:: ENTRIES PROVIDED

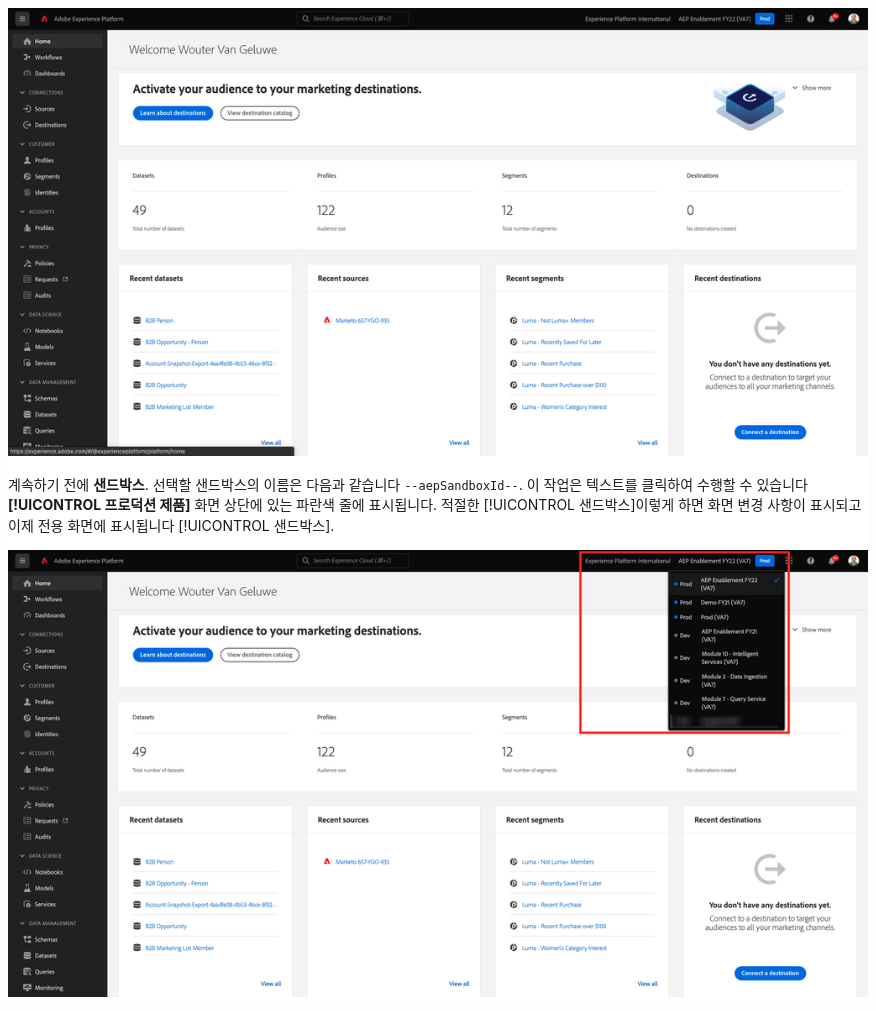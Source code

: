 ![데이터 수집](../module2/images/home.png)

계속하기 전에 **샌드박스**. 선택할 샌드박스의 이름은 다음과 같습니다 ``--aepSandboxId--``. 이 작업은 텍스트를 클릭하여 수행할 수 있습니다 **[!UICONTROL 프로덕션 제품]** 화면 상단에 있는 파란색 줄에 표시됩니다. 적절한 [!UICONTROL 샌드박스]이렇게 하면 화면 변경 사항이 표시되고 이제 전용 화면에 표시됩니다 [!UICONTROL 샌드박스].

![데이터 수집](../module2/images/sb1.png)
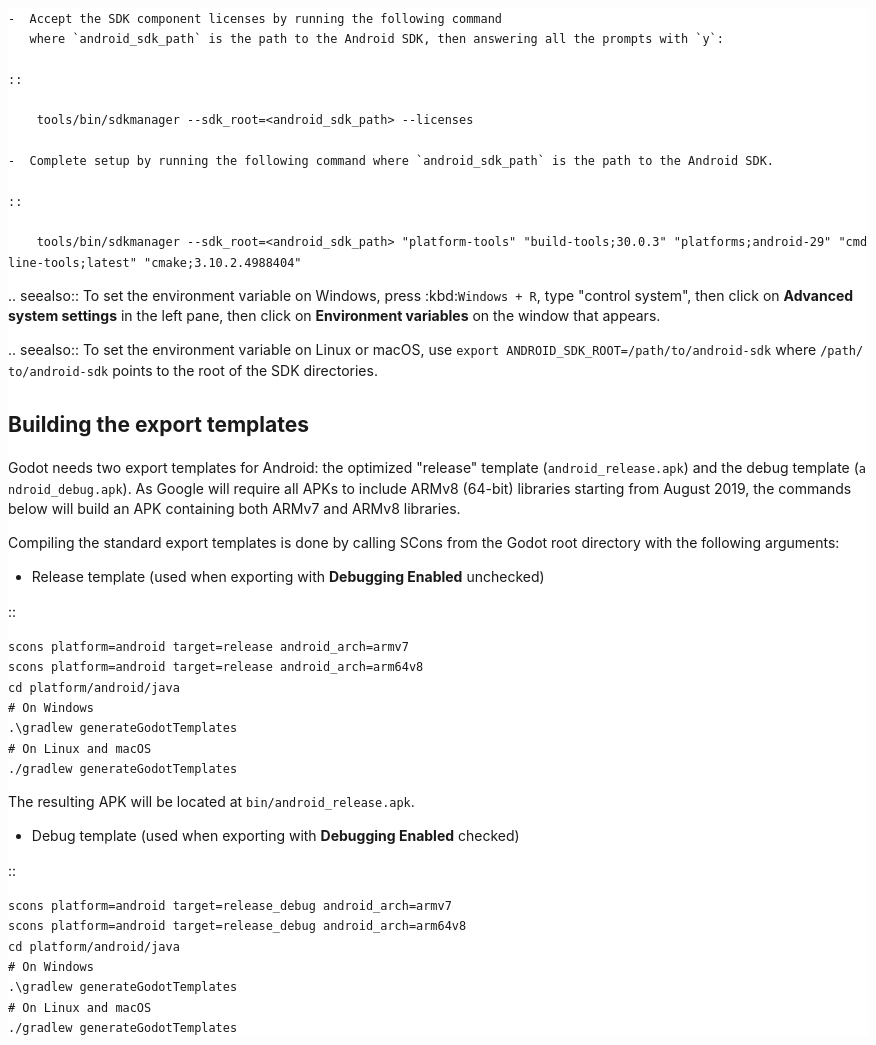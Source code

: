     -  Accept the SDK component licenses by running the following command 
       where `android_sdk_path` is the path to the Android SDK, then answering all the prompts with `y`:

    ::

        tools/bin/sdkmanager --sdk_root=<android_sdk_path> --licenses

    -  Complete setup by running the following command where `android_sdk_path` is the path to the Android SDK.

    ::

        tools/bin/sdkmanager --sdk_root=<android_sdk_path> "platform-tools" "build-tools;30.0.3" "platforms;android-29" "cmdline-tools;latest" "cmake;3.10.2.4988404"

.. seealso::   To set the environment variable on Windows, press :kbd:`Windows + R`, type 
            "control system", then click on **Advanced system settings** in the left
            pane, then click on **Environment variables** on the window that appears.

.. seealso::   To set the environment variable on Linux or macOS, use
            `export ANDROID_SDK_ROOT=/path/to/android-sdk` where `/path/to/android-sdk` points to
            the root of the SDK directories.

Building the export templates
-----------------------------

Godot needs two export templates for Android: the optimized "release"
template (`android_release.apk`) and the debug template (`android_debug.apk`).
As Google will require all APKs to include ARMv8 (64-bit) libraries starting
from August 2019, the commands below will build an APK containing both
ARMv7 and ARMv8 libraries.

Compiling the standard export templates is done by calling SCons from the Godot
root directory with the following arguments:

-  Release template (used when exporting with **Debugging Enabled** unchecked)

::

    scons platform=android target=release android_arch=armv7
    scons platform=android target=release android_arch=arm64v8
    cd platform/android/java
    # On Windows
    .\gradlew generateGodotTemplates
    # On Linux and macOS
    ./gradlew generateGodotTemplates


The resulting APK will be located at `bin/android_release.apk`.

-  Debug template (used when exporting with **Debugging Enabled** checked)

::

    scons platform=android target=release_debug android_arch=armv7
    scons platform=android target=release_debug android_arch=arm64v8
    cd platform/android/java
    # On Windows
    .\gradlew generateGodotTemplates
    # On Linux and macOS
    ./gradlew generateGodotTemplates
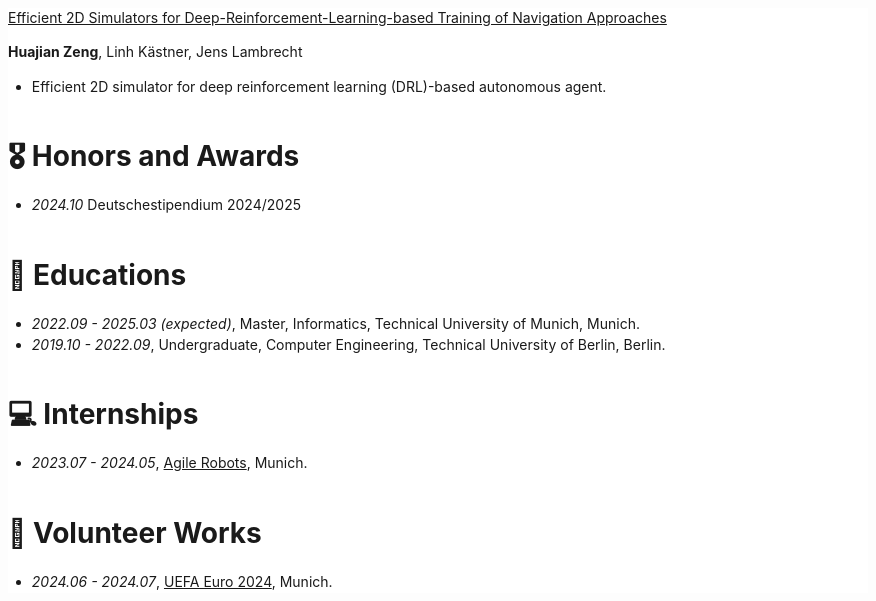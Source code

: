 [Efficient 2D Simulators for Deep-Reinforcement-Learning-based Training of Navigation Approaches](https://ieeexplore.ieee.org/abstract/document/10202268)

**Huajian Zeng**, Linh Kästner, Jens Lambrecht

- Efficient 2D simulator for deep reinforcement learning (DRL)-based autonomous agent.
</div>
</div>



# 🎖 Honors and Awards
- *2024.10* Deutschestipendium 2024/2025

# 📖 Educations
- *2022.09 - 2025.03 (expected)*, Master, Informatics, Technical University of Munich, Munich.
- *2019.10 - 2022.09*, Undergraduate, Computer Engineering, Technical University of Berlin, Berlin.

# 💻 Internships
- *2023.07 - 2024.05*, [Agile Robots](https://www.agile-robots.com/en/), Munich.

# 🤝 Volunteer Works
- *2024.06 - 2024.07*, [UEFA Euro 2024](https://www.uefa.com/euro2024/), Munich.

::::

ACTIVITY
Please output exactly the lines from the one containing "# 🤝 Volunteer Works" through the end of the records, both included.

TASK ANSWER
# 🤝 Volunteer Works
- *2024.06 - 2024.07*, [UEFA Euro 2024](https://www.uefa.com/euro2024/), Munich.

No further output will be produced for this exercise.